START Extracted entries

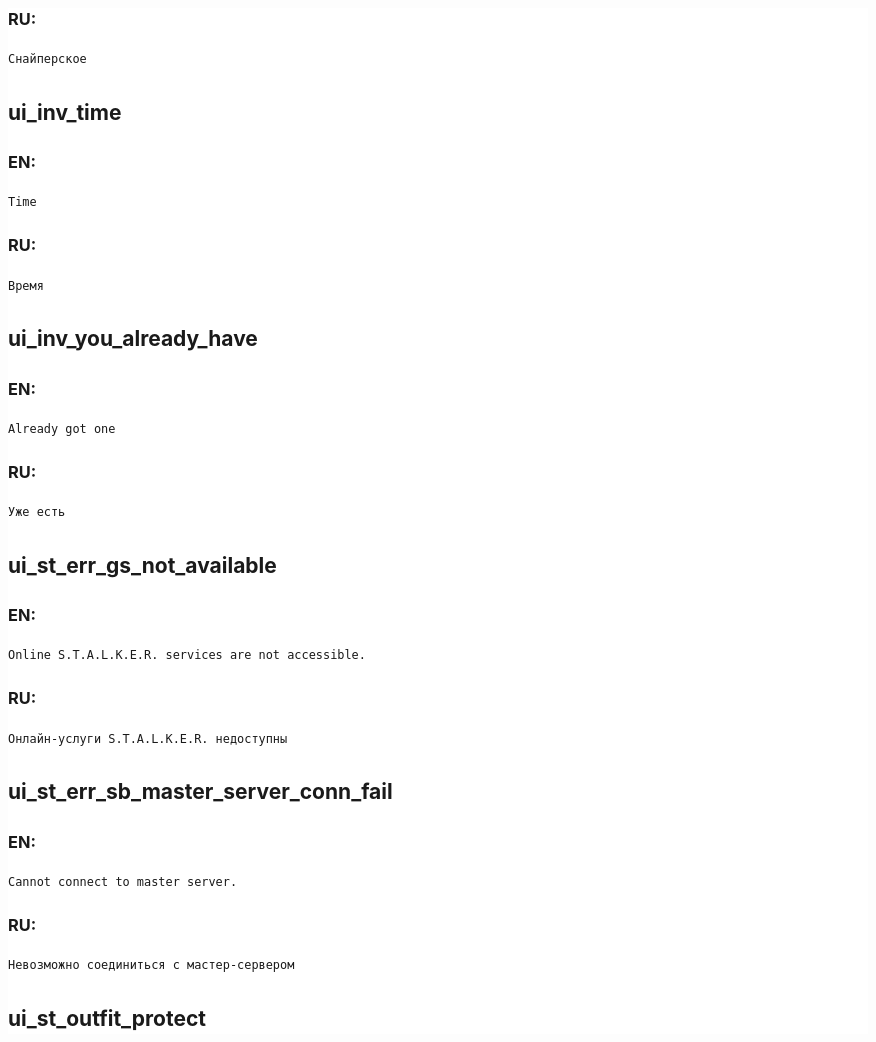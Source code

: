 ### RU:
```
Снайперское
```
## ui_inv_time

### EN:
```
Time
```

### RU:
```
Время
```
## ui_inv_you_already_have

### EN:
```
Already got one
```

### RU:
```
Уже есть
```
## ui_st_err_gs_not_available

### EN:
```
Online S.T.A.L.K.E.R. services are not accessible.
```

### RU:
```
Онлайн-услуги S.T.A.L.K.E.R. недоступны
```
## ui_st_err_sb_master_server_conn_fail

### EN:
```
Cannot connect to master server.
```

### RU:
```
Невозможно соединиться с мастер-сервером
```
## ui_st_outfit_protect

END Extracted entries

Give every entry above again, exactly, and keep all pictures out of it.

§ **Exercise result**:
Source code

: ### RU:
```
Снайперское
```
## ui_inv_time

### EN:
```
Time
```

### RU:
```
Время
```
## ui_inv_you_already_have

### EN:
```
Already got one
```

### RU:
```
Уже есть
```
## ui_st_err_gs_not_available

### EN:
```
Online S.T.A.L.K.E.R. services are not accessible.
```

### RU:
```
Онлайн-услуги S.T.A.L.K.E.R. недоступны
```
## ui_st_err_sb_master_server_conn_fail

### EN:
```
Cannot connect to master server.
```

### RU:
```
Невозможно соединиться с мастер-сервером
```
## ui_st_outfit_protect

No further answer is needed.